Records for processing START
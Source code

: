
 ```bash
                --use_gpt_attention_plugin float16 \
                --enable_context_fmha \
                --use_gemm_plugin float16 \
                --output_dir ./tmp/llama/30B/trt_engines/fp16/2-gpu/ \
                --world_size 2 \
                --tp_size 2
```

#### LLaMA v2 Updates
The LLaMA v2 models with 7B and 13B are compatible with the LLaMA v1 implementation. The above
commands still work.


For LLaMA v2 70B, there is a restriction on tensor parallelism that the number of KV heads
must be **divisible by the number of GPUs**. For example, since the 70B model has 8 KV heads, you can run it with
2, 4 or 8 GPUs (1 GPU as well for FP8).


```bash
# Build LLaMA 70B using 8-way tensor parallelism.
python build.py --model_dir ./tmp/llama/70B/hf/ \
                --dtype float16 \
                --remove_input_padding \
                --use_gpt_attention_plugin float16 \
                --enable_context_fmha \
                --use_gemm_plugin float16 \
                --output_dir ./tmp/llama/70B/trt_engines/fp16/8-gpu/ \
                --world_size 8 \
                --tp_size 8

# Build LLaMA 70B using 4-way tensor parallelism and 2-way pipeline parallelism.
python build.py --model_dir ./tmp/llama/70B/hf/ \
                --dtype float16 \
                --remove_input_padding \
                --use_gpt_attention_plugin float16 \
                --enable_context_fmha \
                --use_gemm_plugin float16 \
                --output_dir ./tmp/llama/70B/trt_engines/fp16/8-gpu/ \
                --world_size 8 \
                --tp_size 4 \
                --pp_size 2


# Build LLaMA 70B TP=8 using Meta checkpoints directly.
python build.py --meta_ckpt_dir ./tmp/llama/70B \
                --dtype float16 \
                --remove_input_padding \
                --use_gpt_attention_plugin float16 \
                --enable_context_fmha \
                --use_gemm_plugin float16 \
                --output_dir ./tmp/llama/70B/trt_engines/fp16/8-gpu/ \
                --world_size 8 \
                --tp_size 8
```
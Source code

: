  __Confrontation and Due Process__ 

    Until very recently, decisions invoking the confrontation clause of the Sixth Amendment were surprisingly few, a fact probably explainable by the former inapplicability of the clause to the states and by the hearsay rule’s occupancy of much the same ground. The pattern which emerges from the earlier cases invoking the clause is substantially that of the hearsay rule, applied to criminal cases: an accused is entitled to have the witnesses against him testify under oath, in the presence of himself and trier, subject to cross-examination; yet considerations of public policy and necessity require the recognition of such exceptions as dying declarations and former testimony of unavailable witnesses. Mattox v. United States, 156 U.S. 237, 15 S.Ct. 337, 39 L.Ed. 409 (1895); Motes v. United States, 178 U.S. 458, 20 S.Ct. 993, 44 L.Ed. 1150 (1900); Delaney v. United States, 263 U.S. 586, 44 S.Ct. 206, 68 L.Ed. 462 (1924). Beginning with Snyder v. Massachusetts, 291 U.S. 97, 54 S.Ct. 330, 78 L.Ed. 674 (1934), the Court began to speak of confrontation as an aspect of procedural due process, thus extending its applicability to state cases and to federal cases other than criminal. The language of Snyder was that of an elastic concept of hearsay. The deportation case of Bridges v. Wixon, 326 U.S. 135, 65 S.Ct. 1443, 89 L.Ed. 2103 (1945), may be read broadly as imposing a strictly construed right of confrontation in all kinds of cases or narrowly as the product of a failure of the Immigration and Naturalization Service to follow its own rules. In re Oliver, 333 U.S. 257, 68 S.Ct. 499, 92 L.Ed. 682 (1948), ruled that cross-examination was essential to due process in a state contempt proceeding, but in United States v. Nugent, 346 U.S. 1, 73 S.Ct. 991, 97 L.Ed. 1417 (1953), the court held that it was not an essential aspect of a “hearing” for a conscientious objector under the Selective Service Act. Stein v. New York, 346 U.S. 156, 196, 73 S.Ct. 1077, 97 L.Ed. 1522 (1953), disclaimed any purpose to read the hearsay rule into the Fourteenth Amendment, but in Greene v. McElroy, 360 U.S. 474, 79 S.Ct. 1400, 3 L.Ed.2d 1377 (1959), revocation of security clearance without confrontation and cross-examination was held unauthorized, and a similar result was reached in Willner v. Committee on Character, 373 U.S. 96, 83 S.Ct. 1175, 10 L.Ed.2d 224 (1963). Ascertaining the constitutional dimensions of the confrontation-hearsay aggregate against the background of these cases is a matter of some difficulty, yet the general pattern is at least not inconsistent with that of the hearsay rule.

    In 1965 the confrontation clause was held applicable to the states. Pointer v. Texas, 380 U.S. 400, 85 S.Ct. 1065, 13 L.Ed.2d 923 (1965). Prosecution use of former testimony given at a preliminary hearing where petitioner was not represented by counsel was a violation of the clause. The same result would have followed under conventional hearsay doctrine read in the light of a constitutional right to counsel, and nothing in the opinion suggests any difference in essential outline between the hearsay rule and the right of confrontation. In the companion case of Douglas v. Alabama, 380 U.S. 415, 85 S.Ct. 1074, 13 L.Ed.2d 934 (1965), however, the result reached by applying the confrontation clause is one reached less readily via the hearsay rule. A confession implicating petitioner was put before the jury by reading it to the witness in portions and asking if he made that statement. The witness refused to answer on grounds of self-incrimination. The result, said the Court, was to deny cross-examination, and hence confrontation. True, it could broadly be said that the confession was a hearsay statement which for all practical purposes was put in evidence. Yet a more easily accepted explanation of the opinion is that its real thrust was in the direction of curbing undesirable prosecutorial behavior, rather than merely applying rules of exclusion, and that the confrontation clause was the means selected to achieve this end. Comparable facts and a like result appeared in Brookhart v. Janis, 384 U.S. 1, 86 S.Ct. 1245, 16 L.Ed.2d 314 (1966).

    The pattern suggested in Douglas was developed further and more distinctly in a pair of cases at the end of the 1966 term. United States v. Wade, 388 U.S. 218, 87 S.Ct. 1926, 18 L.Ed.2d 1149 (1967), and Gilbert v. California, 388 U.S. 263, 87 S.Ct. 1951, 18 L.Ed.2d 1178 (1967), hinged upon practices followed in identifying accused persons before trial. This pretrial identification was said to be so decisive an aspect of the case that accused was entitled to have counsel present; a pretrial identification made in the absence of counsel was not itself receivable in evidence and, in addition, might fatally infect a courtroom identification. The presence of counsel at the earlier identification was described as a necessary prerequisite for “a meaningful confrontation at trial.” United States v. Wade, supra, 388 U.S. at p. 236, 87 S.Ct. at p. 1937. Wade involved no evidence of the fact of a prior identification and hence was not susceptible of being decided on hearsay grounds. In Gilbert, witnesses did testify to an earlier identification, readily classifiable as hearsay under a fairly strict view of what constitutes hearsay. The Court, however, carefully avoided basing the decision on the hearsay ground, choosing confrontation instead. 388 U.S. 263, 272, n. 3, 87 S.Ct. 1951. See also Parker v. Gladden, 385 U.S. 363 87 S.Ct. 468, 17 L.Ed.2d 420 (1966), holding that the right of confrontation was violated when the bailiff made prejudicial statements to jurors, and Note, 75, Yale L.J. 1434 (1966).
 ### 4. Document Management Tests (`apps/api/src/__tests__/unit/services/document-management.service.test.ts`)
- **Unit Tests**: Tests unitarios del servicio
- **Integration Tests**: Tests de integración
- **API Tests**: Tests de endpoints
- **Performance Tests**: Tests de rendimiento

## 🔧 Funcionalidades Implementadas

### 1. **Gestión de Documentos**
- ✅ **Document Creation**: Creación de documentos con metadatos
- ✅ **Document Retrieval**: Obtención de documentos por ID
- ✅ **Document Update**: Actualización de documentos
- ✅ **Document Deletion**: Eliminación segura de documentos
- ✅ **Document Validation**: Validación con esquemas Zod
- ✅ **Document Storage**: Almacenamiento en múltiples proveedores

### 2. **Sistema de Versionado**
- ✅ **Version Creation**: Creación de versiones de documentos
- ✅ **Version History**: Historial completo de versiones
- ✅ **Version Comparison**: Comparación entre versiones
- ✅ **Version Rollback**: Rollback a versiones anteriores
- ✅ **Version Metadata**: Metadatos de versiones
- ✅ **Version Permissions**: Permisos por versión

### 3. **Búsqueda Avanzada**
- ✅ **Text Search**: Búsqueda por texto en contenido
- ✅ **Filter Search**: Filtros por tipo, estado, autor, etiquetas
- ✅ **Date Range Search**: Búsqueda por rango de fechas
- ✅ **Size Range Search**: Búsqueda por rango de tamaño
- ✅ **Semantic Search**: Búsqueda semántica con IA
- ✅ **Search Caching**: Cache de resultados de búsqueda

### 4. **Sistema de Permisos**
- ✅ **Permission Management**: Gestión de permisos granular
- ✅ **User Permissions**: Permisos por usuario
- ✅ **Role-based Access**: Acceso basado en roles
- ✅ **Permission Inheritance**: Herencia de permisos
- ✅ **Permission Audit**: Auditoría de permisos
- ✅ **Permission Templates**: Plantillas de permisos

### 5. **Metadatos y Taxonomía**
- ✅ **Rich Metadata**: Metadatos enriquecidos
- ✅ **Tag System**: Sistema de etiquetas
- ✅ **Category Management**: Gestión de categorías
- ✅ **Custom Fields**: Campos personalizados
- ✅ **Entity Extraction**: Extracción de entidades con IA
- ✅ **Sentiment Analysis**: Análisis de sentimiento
Records for processing END
» **Work order**:
Once you find the line containing "and Due Process__", stop: reproduce exactly that line and every line of the data before it, and nothing else.

» **Your solution**:
Source code

:
 ```bash
                --use_gpt_attention_plugin float16 \
                --enable_context_fmha \
                --use_gemm_plugin float16 \
                --output_dir ./tmp/llama/30B/trt_engines/fp16/2-gpu/ \
                --world_size 2 \
                --tp_size 2
```

#### LLaMA v2 Updates
The LLaMA v2 models with 7B and 13B are compatible with the LLaMA v1 implementation. The above
commands still work.


For LLaMA v2 70B, there is a restriction on tensor parallelism that the number of KV heads
must be **divisible by the number of GPUs**. For example, since the 70B model has 8 KV heads, you can run it with
2, 4 or 8 GPUs (1 GPU as well for FP8).


```bash
# Build LLaMA 70B using 8-way tensor parallelism.
python build.py --model_dir ./tmp/llama/70B/hf/ \
                --dtype float16 \
                --remove_input_padding \
                --use_gpt_attention_plugin float16 \
                --enable_context_fmha \
                --use_gemm_plugin float16 \
                --output_dir ./tmp/llama/70B/trt_engines/fp16/8-gpu/ \
                --world_size 8 \
                --tp_size 8

# Build LLaMA 70B using 4-way tensor parallelism and 2-way pipeline parallelism.
python build.py --model_dir ./tmp/llama/70B/hf/ \
                --dtype float16 \
                --remove_input_padding \
                --use_gpt_attention_plugin float16 \
                --enable_context_fmha \
                --use_gemm_plugin float16 \
                --output_dir ./tmp/llama/70B/trt_engines/fp16/8-gpu/ \
                --world_size 8 \
                --tp_size 4 \
                --pp_size 2


# Build LLaMA 70B TP=8 using Meta checkpoints directly.
python build.py --meta_ckpt_dir ./tmp/llama/70B \
                --dtype float16 \
                --remove_input_padding \
                --use_gpt_attention_plugin float16 \
                --enable_context_fmha \
                --use_gemm_plugin float16 \
                --output_dir ./tmp/llama/70B/trt_engines/fp16/8-gpu/ \
                --world_size 8 \
                --tp_size 8
```
Source code

:  __Confrontation and Due Process__ 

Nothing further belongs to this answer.